== Segment start ==

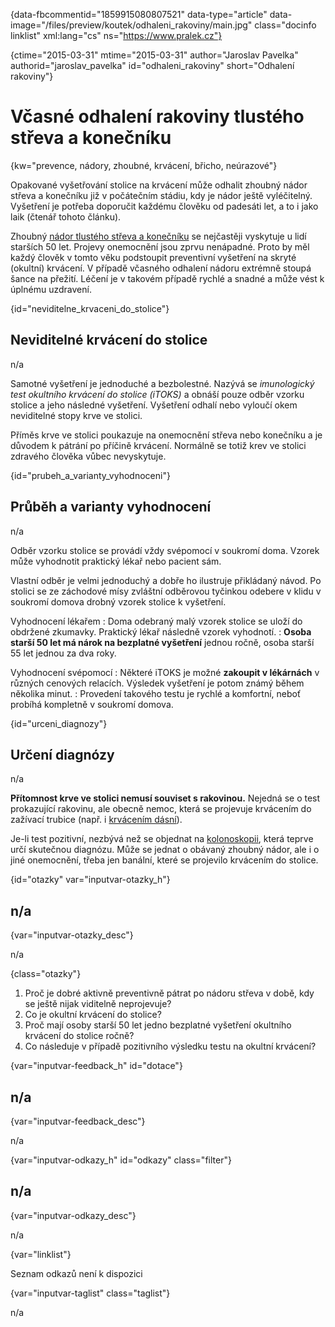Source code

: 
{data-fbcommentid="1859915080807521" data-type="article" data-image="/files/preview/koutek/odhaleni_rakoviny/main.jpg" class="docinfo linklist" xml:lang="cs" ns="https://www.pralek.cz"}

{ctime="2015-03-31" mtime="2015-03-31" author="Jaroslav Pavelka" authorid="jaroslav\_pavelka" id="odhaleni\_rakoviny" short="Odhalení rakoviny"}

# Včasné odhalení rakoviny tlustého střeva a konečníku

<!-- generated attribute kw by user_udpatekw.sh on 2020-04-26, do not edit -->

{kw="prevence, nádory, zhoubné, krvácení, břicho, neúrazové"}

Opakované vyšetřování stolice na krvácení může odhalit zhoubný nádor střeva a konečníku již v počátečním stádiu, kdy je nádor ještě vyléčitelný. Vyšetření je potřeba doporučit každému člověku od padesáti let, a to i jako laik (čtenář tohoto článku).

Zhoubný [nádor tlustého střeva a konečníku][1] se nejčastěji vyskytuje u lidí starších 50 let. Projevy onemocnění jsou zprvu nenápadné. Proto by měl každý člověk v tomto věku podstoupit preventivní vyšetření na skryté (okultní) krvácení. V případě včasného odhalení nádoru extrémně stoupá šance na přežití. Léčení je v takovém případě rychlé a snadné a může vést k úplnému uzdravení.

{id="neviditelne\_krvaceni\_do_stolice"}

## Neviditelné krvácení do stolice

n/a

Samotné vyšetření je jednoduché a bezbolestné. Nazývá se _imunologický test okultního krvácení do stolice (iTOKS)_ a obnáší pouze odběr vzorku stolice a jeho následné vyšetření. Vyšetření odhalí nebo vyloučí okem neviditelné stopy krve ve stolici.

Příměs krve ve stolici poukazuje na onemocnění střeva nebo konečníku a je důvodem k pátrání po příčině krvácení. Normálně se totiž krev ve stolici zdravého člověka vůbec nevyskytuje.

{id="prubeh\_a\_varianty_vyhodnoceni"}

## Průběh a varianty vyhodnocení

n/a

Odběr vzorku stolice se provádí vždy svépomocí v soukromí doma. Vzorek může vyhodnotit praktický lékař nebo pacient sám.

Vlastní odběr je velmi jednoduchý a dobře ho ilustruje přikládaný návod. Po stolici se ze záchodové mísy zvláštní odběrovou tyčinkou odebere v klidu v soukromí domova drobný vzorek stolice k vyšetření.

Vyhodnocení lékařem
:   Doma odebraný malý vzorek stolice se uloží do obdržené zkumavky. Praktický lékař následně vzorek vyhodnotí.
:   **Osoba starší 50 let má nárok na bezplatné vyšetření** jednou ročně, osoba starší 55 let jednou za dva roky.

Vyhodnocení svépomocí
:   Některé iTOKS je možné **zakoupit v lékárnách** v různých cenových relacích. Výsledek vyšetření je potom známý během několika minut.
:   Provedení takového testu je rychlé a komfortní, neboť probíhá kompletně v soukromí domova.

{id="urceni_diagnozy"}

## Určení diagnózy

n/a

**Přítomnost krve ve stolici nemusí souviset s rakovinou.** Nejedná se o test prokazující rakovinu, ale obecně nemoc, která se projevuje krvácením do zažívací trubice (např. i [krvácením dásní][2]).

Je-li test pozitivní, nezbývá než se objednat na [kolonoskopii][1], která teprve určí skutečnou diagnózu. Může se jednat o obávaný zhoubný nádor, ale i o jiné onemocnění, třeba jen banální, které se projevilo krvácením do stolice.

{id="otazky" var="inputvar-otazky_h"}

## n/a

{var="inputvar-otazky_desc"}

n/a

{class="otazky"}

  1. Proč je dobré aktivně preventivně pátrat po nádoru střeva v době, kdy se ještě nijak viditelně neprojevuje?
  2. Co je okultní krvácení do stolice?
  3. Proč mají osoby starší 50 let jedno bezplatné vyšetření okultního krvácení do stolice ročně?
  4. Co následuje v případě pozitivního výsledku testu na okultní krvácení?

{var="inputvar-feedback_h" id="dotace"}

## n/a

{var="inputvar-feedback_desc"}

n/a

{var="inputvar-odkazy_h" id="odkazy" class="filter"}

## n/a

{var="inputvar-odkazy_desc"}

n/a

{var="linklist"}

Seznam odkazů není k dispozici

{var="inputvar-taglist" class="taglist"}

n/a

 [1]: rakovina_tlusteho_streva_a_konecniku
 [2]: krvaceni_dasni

== Segment end ==

## Requirement
Go through the entries above and copy every line containing "svépomocí".

## The completed task
Odběr vzorku stolice se provádí vždy svépomocí v soukromí doma. Vzorek může vyhodnotit praktický lékař nebo pacient sám.
Vyhodnocení svépomocí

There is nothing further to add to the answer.